Ülkenin şehirlerinde bunlar olurken köylerinde yaşanan da farklı değil. Çiftçi ekinini ekmiş ama toprak kendine ait değil. Filmin ikinci hikayesinde gördüğümüz üzere, borç harç içinde olduğunu belirten ve şeker kamışını toplayarak açlığından kurtulmak isteyen tarım işçisi, birdenbire, arazinin sahibi tarafından bir Amerikan Şirketi’ne satıldığını, bu sebeple de ürününün bir işe yaramayacağını öğreniyor.
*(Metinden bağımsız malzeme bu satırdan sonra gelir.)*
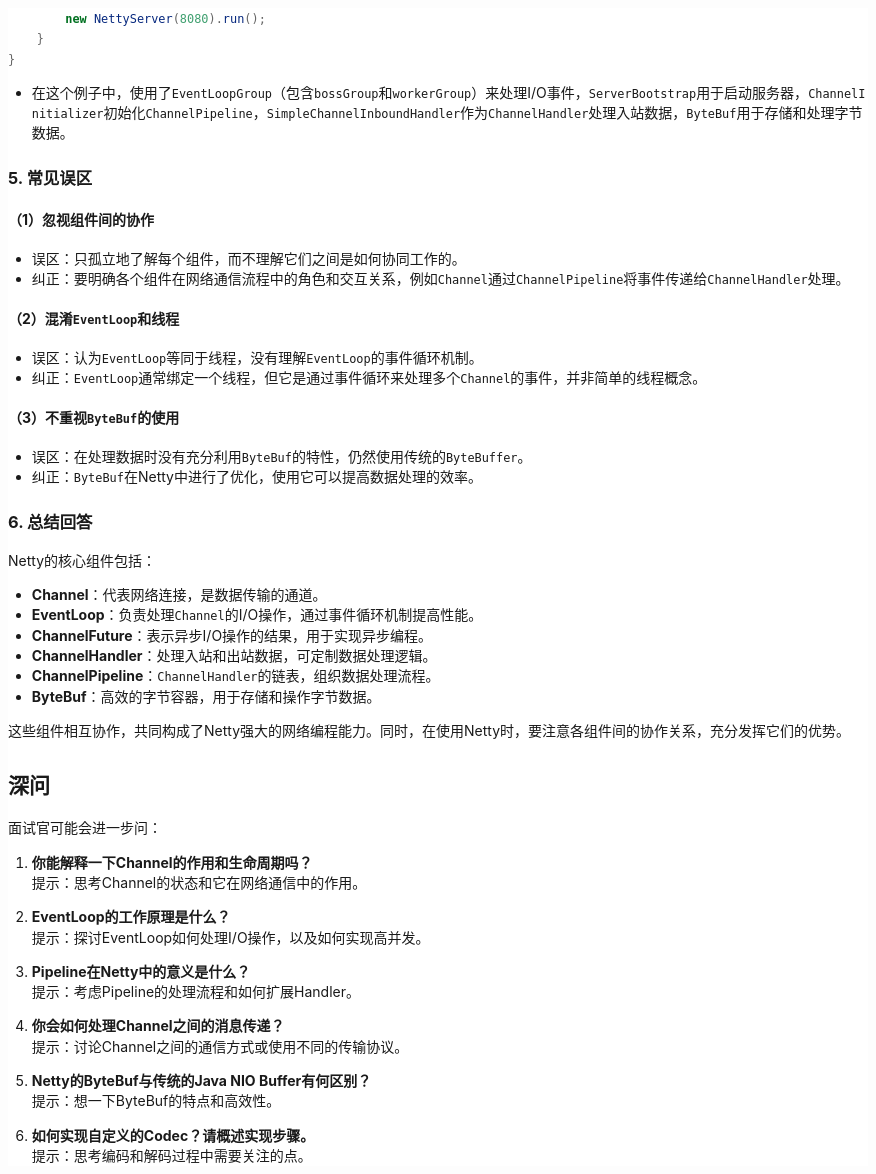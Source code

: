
 ```java
        new NettyServer(8080).run();
    }
}
```
- 在这个例子中，使用了`EventLoopGroup`（包含`bossGroup`和`workerGroup`）来处理I/O事件，`ServerBootstrap`用于启动服务器，`ChannelInitializer`初始化`ChannelPipeline`，`SimpleChannelInboundHandler`作为`ChannelHandler`处理入站数据，`ByteBuf`用于存储和处理字节数据。

### 5. 常见误区
#### （1）忽视组件间的协作
- 误区：只孤立地了解每个组件，而不理解它们之间是如何协同工作的。
- 纠正：要明确各个组件在网络通信流程中的角色和交互关系，例如`Channel`通过`ChannelPipeline`将事件传递给`ChannelHandler`处理。

#### （2）混淆`EventLoop`和线程
- 误区：认为`EventLoop`等同于线程，没有理解`EventLoop`的事件循环机制。
- 纠正：`EventLoop`通常绑定一个线程，但它是通过事件循环来处理多个`Channel`的事件，并非简单的线程概念。

#### （3）不重视`ByteBuf`的使用
- 误区：在处理数据时没有充分利用`ByteBuf`的特性，仍然使用传统的`ByteBuffer`。
- 纠正：`ByteBuf`在Netty中进行了优化，使用它可以提高数据处理的效率。

### 6. 总结回答
Netty的核心组件包括：
- **Channel**：代表网络连接，是数据传输的通道。
- **EventLoop**：负责处理`Channel`的I/O操作，通过事件循环机制提高性能。
- **ChannelFuture**：表示异步I/O操作的结果，用于实现异步编程。
- **ChannelHandler**：处理入站和出站数据，可定制数据处理逻辑。
- **ChannelPipeline**：`ChannelHandler`的链表，组织数据处理流程。
- **ByteBuf**：高效的字节容器，用于存储和操作字节数据。

这些组件相互协作，共同构成了Netty强大的网络编程能力。同时，在使用Netty时，要注意各组件间的协作关系，充分发挥它们的优势。 

## 深问

面试官可能会进一步问：

1. **你能解释一下Channel的作用和生命周期吗？**  
   提示：思考Channel的状态和它在网络通信中的作用。

2. **EventLoop的工作原理是什么？**  
   提示：探讨EventLoop如何处理I/O操作，以及如何实现高并发。

3. **Pipeline在Netty中的意义是什么？**  
   提示：考虑Pipeline的处理流程和如何扩展Handler。

4. **你会如何处理Channel之间的消息传递？**  
   提示：讨论Channel之间的通信方式或使用不同的传输协议。

5. **Netty的ByteBuf与传统的Java NIO Buffer有何区别？**  
   提示：想一下ByteBuf的特点和高效性。

6. **如何实现自定义的Codec？请概述实现步骤。**  
   提示：思考编码和解码过程中需要关注的点。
Daha da kötüsü evi de o arazinin üstünde olduğu için bir de evsiz kalıyor. Amerikan emperyalizminin girdiği her yerde olduğu gibi yine işçi ve köylü sınıfları mülksüzleşirken, işbirlikçi burjuvazi kazanmaya devam ediyor.

YARATICI TEKNİĞİYLE ÖNCÜ

Yönetmenin yakın çekim uzun planları sürekli bizi filmin içinde tutmaya devam ederken, üçüncü hikâyede bu sefer üniversitedeki Batista karşıtı mücadeleye odaklanıyor film. Bu kısımda daha çok işbirlikçilerin hikayesi var. Her gün bir üniversiteli genç ölürken, polisin ve jandarmanın gaddarca tavrı göz önüne seriliyor. Bu bölümdeki, uzun tek plan cenaze sahnesini bugün üniversitelerin sinema bölümlerinde ders olarak gösteren fakülteler var. Filmin son hikayesiyse, bir köylünün özgürlüğe giden yolda Fidel’e katılmasıyla ilgili. Amerika’nın sattığı uçaklarla bombalanan evinin ardından kendi kaderini ele geçirmek istiyor bu adam da. Film ellerinde çapayla dolaşan insanların, tüfeklerle devrime yürüyüşü aşamasında sona eriyor ve biliyoruz ki Castro’nun günü geliyor…

Film, özellikle ilk saatinde yoğun bir Amerikancılık eleştirisi sunuyor, ikinci saatindeyse bu yönelime bağlı olarak yerel Amerikan işbirlikçilerinin gerçek yüzünü ortaya çıkarmaya çalışıyor. Tabii ki propagandasını da yapıyor. Böyle haklı bir mücadelenin propagandasını niye yapmasın ki? Ancak dağlarda savaşla geçen beşinci bir hikâyenin, filmden çıkarıldığını belirtelim. Öte yandan sosyalist olmayan, bu fikre yakınlık duymayacak insanların bile kabul edeceği bir estetiğe sahip Soy Cuba. Daha çok izlenmeyi, daha çok bilinmeyi kesinlikle hak ediyor.